A Republican, he served in the Arkansas Legislature. He advocated for the creation of Lee County, Arkansas (named for Confederate Army leader Robert E. Lee) and was appointed its first sheriff. He eventually switched to the Democratic Party. He moved to Colorado and Ohio before returning to Arkansas.

Furbush was involved in Civil Rights disputes over he and other African-Americans being denied admission to restaurants and theaters. Mifflin Wistar Gibbs helped win one of the legal cases. He also founded one of the first Democratic newspapers aimed at Black readers in Arkansas, attempting to influence Fusion politics before the party's later disenfranchisement of African Americans.

In 1874, he married 18-year-old schoolteacher Emma S. Owens in Memphis, Tennessee.

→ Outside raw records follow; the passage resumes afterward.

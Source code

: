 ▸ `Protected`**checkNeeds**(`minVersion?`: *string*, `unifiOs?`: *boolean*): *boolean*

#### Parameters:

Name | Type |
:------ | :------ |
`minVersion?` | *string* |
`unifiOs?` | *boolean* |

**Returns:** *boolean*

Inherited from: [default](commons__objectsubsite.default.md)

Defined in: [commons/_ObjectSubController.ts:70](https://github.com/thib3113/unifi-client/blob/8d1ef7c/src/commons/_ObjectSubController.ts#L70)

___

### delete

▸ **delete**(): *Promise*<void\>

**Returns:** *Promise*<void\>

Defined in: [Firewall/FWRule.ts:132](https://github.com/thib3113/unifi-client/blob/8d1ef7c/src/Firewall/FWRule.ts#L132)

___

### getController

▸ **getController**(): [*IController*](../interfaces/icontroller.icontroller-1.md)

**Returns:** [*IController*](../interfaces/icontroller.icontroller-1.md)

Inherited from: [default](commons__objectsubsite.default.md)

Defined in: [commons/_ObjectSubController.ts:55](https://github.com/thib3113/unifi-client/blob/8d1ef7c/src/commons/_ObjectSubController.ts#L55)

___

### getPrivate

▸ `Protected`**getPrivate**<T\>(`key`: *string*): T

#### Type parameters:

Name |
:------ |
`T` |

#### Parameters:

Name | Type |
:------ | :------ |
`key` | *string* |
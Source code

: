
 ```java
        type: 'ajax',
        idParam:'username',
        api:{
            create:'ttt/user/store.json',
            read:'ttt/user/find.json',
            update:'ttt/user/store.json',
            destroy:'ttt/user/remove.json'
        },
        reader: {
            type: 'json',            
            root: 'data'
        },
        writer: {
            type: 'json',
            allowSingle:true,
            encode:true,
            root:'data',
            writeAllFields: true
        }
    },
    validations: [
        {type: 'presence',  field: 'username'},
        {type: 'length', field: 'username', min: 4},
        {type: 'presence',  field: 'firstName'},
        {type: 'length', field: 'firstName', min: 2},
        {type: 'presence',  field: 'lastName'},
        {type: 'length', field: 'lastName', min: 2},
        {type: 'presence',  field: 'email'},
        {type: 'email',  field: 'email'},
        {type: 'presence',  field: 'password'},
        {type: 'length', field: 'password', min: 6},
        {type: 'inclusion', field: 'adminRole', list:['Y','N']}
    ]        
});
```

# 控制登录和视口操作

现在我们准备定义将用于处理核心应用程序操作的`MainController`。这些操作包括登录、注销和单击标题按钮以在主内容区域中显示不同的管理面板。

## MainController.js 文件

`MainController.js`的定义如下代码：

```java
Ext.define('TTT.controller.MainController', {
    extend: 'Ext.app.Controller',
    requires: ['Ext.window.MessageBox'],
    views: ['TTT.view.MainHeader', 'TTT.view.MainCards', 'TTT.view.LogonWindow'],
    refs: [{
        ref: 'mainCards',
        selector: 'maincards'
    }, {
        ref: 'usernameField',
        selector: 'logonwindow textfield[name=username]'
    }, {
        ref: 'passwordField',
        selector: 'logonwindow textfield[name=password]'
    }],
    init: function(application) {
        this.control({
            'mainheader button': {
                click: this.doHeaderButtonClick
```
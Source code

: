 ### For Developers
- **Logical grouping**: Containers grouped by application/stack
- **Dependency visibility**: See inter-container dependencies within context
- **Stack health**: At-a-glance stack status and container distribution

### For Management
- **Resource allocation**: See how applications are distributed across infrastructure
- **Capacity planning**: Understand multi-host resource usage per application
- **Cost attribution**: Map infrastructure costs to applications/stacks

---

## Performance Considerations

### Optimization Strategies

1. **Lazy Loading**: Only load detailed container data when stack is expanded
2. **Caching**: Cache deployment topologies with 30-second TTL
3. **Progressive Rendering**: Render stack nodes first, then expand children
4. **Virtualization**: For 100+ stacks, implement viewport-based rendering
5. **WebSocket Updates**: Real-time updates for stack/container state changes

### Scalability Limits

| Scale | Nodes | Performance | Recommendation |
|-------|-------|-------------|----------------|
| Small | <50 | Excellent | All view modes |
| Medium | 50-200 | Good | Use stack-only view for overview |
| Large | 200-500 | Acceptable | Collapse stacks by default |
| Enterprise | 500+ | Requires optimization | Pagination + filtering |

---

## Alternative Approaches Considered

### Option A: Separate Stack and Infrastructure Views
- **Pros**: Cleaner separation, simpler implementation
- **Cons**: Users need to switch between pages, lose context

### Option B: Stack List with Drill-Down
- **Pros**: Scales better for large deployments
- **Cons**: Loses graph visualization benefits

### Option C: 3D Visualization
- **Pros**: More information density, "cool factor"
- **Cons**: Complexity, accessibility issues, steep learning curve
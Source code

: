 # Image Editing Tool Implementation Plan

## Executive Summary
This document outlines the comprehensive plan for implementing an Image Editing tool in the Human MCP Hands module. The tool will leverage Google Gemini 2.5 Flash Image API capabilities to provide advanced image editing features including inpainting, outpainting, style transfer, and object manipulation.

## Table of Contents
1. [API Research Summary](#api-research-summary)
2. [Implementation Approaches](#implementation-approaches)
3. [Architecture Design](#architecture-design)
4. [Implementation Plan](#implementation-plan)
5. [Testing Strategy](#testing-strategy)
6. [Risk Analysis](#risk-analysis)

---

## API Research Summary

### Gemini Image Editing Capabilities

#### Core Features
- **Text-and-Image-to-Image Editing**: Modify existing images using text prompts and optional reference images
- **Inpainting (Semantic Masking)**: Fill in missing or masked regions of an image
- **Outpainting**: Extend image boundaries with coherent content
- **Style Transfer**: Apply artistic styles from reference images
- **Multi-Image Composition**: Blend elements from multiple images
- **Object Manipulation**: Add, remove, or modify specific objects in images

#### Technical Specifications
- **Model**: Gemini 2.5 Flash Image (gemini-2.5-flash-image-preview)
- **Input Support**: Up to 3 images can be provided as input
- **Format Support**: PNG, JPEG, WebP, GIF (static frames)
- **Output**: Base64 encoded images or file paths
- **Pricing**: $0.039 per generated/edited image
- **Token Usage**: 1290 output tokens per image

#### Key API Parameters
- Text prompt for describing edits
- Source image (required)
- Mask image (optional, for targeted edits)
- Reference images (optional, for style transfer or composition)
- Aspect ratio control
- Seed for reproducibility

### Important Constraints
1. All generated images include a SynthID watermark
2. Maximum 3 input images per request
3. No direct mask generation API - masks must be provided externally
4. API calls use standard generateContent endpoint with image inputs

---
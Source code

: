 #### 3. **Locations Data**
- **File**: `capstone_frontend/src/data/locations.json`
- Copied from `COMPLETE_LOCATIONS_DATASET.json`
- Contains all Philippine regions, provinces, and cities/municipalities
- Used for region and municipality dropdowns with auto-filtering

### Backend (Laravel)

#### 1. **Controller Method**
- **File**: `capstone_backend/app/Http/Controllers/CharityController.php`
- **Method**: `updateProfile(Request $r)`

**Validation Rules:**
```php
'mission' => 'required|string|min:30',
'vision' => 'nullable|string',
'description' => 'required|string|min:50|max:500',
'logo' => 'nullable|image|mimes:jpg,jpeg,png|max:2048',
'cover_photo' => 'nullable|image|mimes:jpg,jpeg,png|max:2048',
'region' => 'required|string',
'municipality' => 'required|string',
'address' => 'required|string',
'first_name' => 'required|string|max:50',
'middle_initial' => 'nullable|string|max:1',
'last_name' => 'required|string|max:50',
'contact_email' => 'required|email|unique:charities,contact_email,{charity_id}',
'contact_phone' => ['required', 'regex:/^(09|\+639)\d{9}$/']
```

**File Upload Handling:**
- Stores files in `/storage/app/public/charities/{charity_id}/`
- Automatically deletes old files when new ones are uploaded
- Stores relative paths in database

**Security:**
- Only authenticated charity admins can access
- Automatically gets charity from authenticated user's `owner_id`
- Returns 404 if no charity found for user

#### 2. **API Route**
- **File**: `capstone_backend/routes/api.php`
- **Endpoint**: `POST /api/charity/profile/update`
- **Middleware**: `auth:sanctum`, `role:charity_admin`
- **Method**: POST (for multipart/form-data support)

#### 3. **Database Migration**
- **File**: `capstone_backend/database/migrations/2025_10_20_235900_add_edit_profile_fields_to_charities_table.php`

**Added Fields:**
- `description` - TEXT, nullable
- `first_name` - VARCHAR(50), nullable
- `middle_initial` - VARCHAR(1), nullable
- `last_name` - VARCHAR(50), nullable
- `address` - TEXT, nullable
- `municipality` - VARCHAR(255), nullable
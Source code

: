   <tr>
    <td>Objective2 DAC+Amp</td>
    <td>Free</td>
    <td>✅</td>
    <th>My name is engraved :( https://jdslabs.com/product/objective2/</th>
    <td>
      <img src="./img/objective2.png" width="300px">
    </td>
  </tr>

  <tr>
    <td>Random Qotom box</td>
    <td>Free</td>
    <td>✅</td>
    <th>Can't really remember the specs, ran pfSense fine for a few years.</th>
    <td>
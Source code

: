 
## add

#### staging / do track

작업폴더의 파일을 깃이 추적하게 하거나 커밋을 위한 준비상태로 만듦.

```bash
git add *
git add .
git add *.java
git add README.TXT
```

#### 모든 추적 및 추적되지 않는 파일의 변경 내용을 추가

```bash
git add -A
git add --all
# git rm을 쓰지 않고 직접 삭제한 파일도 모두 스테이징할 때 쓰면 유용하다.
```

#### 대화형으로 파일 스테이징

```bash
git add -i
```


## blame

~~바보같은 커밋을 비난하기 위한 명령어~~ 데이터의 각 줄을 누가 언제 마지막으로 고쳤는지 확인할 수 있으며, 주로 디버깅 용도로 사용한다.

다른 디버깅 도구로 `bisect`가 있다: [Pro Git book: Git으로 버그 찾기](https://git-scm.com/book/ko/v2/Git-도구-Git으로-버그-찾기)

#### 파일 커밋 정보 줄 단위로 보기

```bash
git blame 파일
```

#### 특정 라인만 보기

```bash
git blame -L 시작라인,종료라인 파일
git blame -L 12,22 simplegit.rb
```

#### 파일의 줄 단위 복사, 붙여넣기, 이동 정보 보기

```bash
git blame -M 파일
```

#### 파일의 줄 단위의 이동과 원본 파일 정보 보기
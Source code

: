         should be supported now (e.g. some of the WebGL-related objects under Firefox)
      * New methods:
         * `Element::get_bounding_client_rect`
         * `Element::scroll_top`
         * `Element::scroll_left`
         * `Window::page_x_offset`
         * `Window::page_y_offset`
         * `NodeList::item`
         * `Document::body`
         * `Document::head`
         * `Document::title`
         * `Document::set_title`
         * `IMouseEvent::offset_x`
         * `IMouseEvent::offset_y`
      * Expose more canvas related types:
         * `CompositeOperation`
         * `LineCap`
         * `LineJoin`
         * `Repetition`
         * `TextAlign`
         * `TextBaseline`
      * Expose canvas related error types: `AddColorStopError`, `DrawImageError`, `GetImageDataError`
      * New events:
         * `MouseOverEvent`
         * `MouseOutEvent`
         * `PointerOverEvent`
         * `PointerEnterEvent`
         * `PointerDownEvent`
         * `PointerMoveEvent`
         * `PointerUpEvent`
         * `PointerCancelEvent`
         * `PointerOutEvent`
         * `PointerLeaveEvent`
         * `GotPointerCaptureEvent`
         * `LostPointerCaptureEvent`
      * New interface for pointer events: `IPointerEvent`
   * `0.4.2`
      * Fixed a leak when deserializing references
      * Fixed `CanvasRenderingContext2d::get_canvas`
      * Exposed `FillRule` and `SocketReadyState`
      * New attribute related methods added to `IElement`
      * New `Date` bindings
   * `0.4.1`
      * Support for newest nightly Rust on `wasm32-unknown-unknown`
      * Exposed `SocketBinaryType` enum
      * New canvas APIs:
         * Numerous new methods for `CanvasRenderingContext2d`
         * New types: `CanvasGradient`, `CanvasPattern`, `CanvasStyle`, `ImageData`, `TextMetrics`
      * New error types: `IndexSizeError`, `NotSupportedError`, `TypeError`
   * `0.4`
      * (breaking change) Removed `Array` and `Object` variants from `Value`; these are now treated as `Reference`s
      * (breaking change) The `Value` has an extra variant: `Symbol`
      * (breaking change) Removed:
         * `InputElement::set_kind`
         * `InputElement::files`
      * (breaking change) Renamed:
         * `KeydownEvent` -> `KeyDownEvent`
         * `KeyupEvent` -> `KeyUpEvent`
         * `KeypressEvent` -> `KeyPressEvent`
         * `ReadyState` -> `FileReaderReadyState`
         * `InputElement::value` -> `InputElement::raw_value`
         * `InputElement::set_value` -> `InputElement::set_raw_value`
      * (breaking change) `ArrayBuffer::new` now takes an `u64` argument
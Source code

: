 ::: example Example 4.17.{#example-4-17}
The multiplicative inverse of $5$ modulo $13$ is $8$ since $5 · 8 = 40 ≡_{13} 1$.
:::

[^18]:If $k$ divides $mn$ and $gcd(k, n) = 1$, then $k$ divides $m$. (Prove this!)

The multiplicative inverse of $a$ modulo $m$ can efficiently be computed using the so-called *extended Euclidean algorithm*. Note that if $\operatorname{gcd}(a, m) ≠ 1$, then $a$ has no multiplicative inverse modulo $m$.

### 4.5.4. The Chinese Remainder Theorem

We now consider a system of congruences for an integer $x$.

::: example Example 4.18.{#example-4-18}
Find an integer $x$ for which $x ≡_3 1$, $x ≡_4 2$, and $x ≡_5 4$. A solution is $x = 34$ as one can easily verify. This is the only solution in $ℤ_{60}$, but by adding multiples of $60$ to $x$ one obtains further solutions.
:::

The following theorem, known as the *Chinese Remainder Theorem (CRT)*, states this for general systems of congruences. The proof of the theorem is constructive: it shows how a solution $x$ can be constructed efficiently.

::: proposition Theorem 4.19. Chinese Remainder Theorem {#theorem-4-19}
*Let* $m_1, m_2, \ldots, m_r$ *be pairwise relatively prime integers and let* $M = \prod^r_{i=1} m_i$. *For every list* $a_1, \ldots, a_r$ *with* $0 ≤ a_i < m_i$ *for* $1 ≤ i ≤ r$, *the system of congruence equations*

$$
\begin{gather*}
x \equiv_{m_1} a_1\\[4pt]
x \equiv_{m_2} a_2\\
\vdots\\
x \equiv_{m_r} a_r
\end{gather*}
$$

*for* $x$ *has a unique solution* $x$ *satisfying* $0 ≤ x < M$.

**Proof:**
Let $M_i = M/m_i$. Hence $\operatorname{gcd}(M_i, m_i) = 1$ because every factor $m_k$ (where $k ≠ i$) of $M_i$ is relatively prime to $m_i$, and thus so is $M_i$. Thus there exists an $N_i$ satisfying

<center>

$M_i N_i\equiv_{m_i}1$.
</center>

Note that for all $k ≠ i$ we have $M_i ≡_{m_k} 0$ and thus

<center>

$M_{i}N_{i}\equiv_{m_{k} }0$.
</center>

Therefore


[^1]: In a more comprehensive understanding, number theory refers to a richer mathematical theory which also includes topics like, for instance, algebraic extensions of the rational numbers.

Furbush's later career was tumultuous. He resigned as sheriff for a white man and ran as a Democrat for a seat in the Arkansas House of Representatives. He was likely the first African-American Democrat in the Arkansas House. He feuded with the Lily White Republicans and Democrats, whom he came to support, even establishing a Democratic Party paper for blacks, before the party disenfranchised his fellow African-Americans and drew Fusion politics to a close. He spent time in Colorado, where he was accused of killing a man and was nearly lynched before being cleared of charges. He returned to Arkansas. His wife and a daughter had died of yellow fever in the meantime. He later moved to South Carolina and Georgia.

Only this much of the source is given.